Logger#

The logger is designed to track key training metrics (including distributed metrics with reductions and timing), as well as providing integration with logging backends like WandB and Tensorboard.

Requirements#

  • Tracking distributed metrics with specified reductions (mean, max, etc.)

  • Tracking distributed timing with (usually) ‘max’ reduction across ranks

  • Logging:

    • WandB

    • Tensorboard

Overall Design#

Since there is a single controller, the single process running the main training loop will gather the metrics and do the logging.

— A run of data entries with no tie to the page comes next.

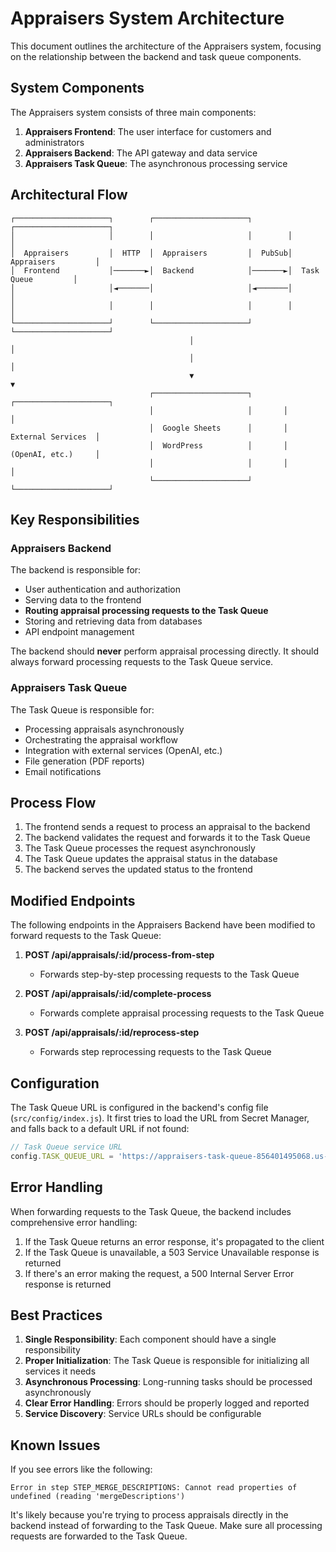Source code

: # Appraisers System Architecture

This document outlines the architecture of the Appraisers system, focusing on the relationship between the backend and task queue components.

## System Components

The Appraisers system consists of three main components:

1. **Appraisers Frontend**: The user interface for customers and administrators
2. **Appraisers Backend**: The API gateway and data service 
3. **Appraisers Task Queue**: The asynchronous processing service

## Architectural Flow

```
┌─────────────────────┐        ┌─────────────────────┐        ┌─────────────────────┐
│                     │        │                     │        │                     │
│  Appraisers         │  HTTP  │  Appraisers         │  PubSub│  Appraisers         │
│  Frontend           │───────►│  Backend            │───────►│  Task Queue         │
│                     │◄───────│                     │◄───────│                     │
│                     │        │                     │        │                     │
└─────────────────────┘        └─────────────────────┘        └─────────────────────┘
                                        │                              │
                                        │                              │
                                        ▼                              ▼
                               ┌─────────────────────┐       ┌─────────────────────┐
                               │                     │       │                     │
                               │  Google Sheets      │       │  External Services  │
                               │  WordPress          │       │  (OpenAI, etc.)     │
                               │                     │       │                     │
                               └─────────────────────┘       └─────────────────────┘
```

## Key Responsibilities

### Appraisers Backend

The backend is responsible for:

- User authentication and authorization
- Serving data to the frontend
- **Routing appraisal processing requests to the Task Queue**
- Storing and retrieving data from databases
- API endpoint management

The backend should **never** perform appraisal processing directly. It should always forward processing requests to the Task Queue service.

### Appraisers Task Queue

The Task Queue is responsible for:

- Processing appraisals asynchronously
- Orchestrating the appraisal workflow
- Integration with external services (OpenAI, etc.)
- File generation (PDF reports)
- Email notifications

## Process Flow

1. The frontend sends a request to process an appraisal to the backend
2. The backend validates the request and forwards it to the Task Queue
3. The Task Queue processes the request asynchronously
4. The Task Queue updates the appraisal status in the database
5. The backend serves the updated status to the frontend

## Modified Endpoints

The following endpoints in the Appraisers Backend have been modified to forward requests to the Task Queue:

1. **POST /api/appraisals/:id/process-from-step**
   - Forwards step-by-step processing requests to the Task Queue

2. **POST /api/appraisals/:id/complete-process**
   - Forwards complete appraisal processing requests to the Task Queue

3. **POST /api/appraisals/:id/reprocess-step**
   - Forwards step reprocessing requests to the Task Queue

## Configuration

The Task Queue URL is configured in the backend's config file (`src/config/index.js`). It first tries to load the URL from Secret Manager, and falls back to a default URL if not found:

```javascript
// Task Queue service URL
config.TASK_QUEUE_URL = 'https://appraisers-task-queue-856401495068.us-central1.run.app';
```

## Error Handling

When forwarding requests to the Task Queue, the backend includes comprehensive error handling:

1. If the Task Queue returns an error response, it's propagated to the client
2. If the Task Queue is unavailable, a 503 Service Unavailable response is returned
3. If there's an error making the request, a 500 Internal Server Error response is returned

## Best Practices

1. **Single Responsibility**: Each component should have a single responsibility
2. **Proper Initialization**: The Task Queue is responsible for initializing all services it needs
3. **Asynchronous Processing**: Long-running tasks should be processed asynchronously
4. **Clear Error Handling**: Errors should be properly logged and reported
5. **Service Discovery**: Service URLs should be configurable

## Known Issues

If you see errors like the following:

```
Error in step STEP_MERGE_DESCRIPTIONS: Cannot read properties of undefined (reading 'mergeDescriptions')
```

It's likely because you're trying to process appraisals directly in the backend instead of forwarding to the Task Queue. Make sure all processing requests are forwarded to the Task Queue. 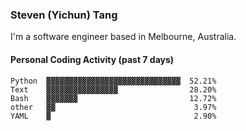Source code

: ### Steven (Yichun) Tang

I'm a software engineer based in Melbourne, Australia.

#### Personal Coding Activity (past 7 days)
```
Python  ▓▓▓▓▓▓▓▓▓▓▓▓▓▓▓▓▓▓▓▓▓▓▓▓▓▓▓▓▓▓  52.21%
Text    ▓▓▓▓▓▓▓▓▓▓▓▓▓▓▓▓                28.20%
Bash    ▓▓▓▓▓▓▓                         12.72%
other   ▓▓                               3.97%
YAML    ▓                                2.90%
```
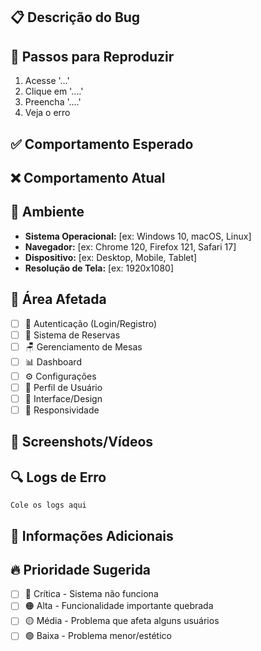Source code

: ## 📋 Descrição do Bug

<!-- Uma descrição clara e concisa do que é o bug -->

## 🔄 Passos para Reproduzir

<!-- Passos para reproduzir o comportamento -->

1. Acesse '...'
2. Clique em '....'
3. Preencha '....'
4. Veja o erro

## ✅ Comportamento Esperado

<!-- Uma descrição clara e concisa do que você esperava que acontecesse -->

## ❌ Comportamento Atual

<!-- Uma descrição clara e concisa do que realmente aconteceu -->

## 📱 Ambiente

<!-- Preencha as informações sobre seu ambiente -->

- **Sistema Operacional:** [ex: Windows 10, macOS, Linux]
- **Navegador:** [ex: Chrome 120, Firefox 121, Safari 17]
- **Dispositivo:** [ex: Desktop, Mobile, Tablet]
- **Resolução de Tela:** [ex: 1920x1080]

## 🎯 Área Afetada

<!-- Marque todas as áreas que se aplicam -->

- [ ] 🔐 Autenticação (Login/Registro)
- [ ] 📅 Sistema de Reservas
- [ ] 🪑 Gerenciamento de Mesas
- [ ] 📊 Dashboard
- [ ] ⚙️ Configurações
- [ ] 👤 Perfil de Usuário
- [ ] 🎨 Interface/Design
- [ ] 📱 Responsividade

## 📸 Screenshots/Vídeos

<!-- Se aplicável, adicione screenshots ou vídeos para explicar o problema -->

## 🔍 Logs de Erro

<!-- Cole aqui qualquer log de erro do console do navegador ou terminal -->

```
Cole os logs aqui
```

## 📝 Informações Adicionais

<!-- Qualquer outra informação sobre o problema -->

## 🔥 Prioridade Sugerida

<!-- Marque a prioridade que você considera apropriada -->

- [ ] 🔴 Crítica - Sistema não funciona
- [ ] 🟠 Alta - Funcionalidade importante quebrada
- [ ] 🟡 Média - Problema que afeta alguns usuários
- [ ] 🟢 Baixa - Problema menor/estético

To handle multiple logger backends, we will have a LoggerInterface interface that the TensorboardLogger and WandbLogger will implement:

class LoggerInterface(ABC):
    """Abstract base class for logger backends."""

    @abstractmethod
    def log_metrics(self, metrics: Dict[str, Any], step: int, prefix: Optional[str]: "") -> None:
        """Log a dictionary of metrics."""
        pass

    @abstractmethod
    def log_hyperparams(self, params: dict[str, Any]) -> None:
        """Log dictionary of hyperparameters."""
        pass

A Logger wrapper class will also implement LoggerInterface and maintain a list of loggers to which it delegates writing logs. This will be the main class the user uses in the training loop. Usage example:

# Initialize logger with both wandb and tensorboard enabled
logging_config = {
    "wandb_enabled": True,
    "tensorboard_enabled": False,

    "wandb": {
        "project": "grpo-dev",
        "name": "grpo-dev-logging",
    },
    "tensorboard": {
        "log_dir": "logs",
    },
}
logger = Logger(
    cfg=logger_config,
)

# Log metrics, will go to both wandb and tensorboard
logger.log_metrics({
    "loss": 0.123,
}, step=10)

Validation Pretty Logging#

The logger supports pretty-formatted logging of validation samples to help visualize model outputs during training. This feature is controlled by the num_val_samples_to_print configuration parameter.

logger:
  wandb_enabled: false
  tensorboard_enabled: false
  num_val_samples_to_print: 10

When num_val_samples_to_print is set to a value greater than 0, the logger will generate well-formatted text outputs for the specified number of validation samples. This is particularly useful for:

  1. Quickly inspecting model generation quality during training.

  2. Comparing inputs and outputs side-by-side.

  3. Tracking validation sample performance over time.

Example Output#

When enabled, the pretty logging will generate formatted text similar to:

Validation Pretty Logging Example

GPU Metric Logging#

NeMo RL monitors GPU memory and utilization through system metrics exposed by Ray nodes. While Ray makes these metrics available for tools like Prometheus, NeMo RL directly polls GPU memory and utilization data and logs them to TensorBoard and/or WandB.

This approach allows us to offer the same GPU metric tracking on all loggers (not just Wandb) and simplifies the implementation greatly.

This feature is enabled with the monitor_gpus configuration parameter. The frequency of data collection and flushing to the loggers is controlled by the gpu_collection_interval and gpu_flush_interval parameters, both specified in seconds.

logger:
  wandb_enabled: false
  tensorboard_enabled: false
  monitor_gpus: true
  gpu_monitoring:
    collection_interval: 10
    flush_interval: 10

Note

While it is feasible to monitor using remote workers, the implementation requires careful attention to details to ensure:

  • Logs sent back to the driver do not introduce significant overhead.

  • Metrics remain clear and interpretable, avoiding issues like double counting caused by colocated workers.

  • Workers can gracefully flush their logs in case of failure.

  • Logging behaves consistently across TensorBoard and Wandb.

  • Workers that spawn other workers accurately report the total resource usage of any grandchild workers.

Due to these complexities, we opted for a simpler approach: collecting metrics exposed by the Ray metrics server from the driver.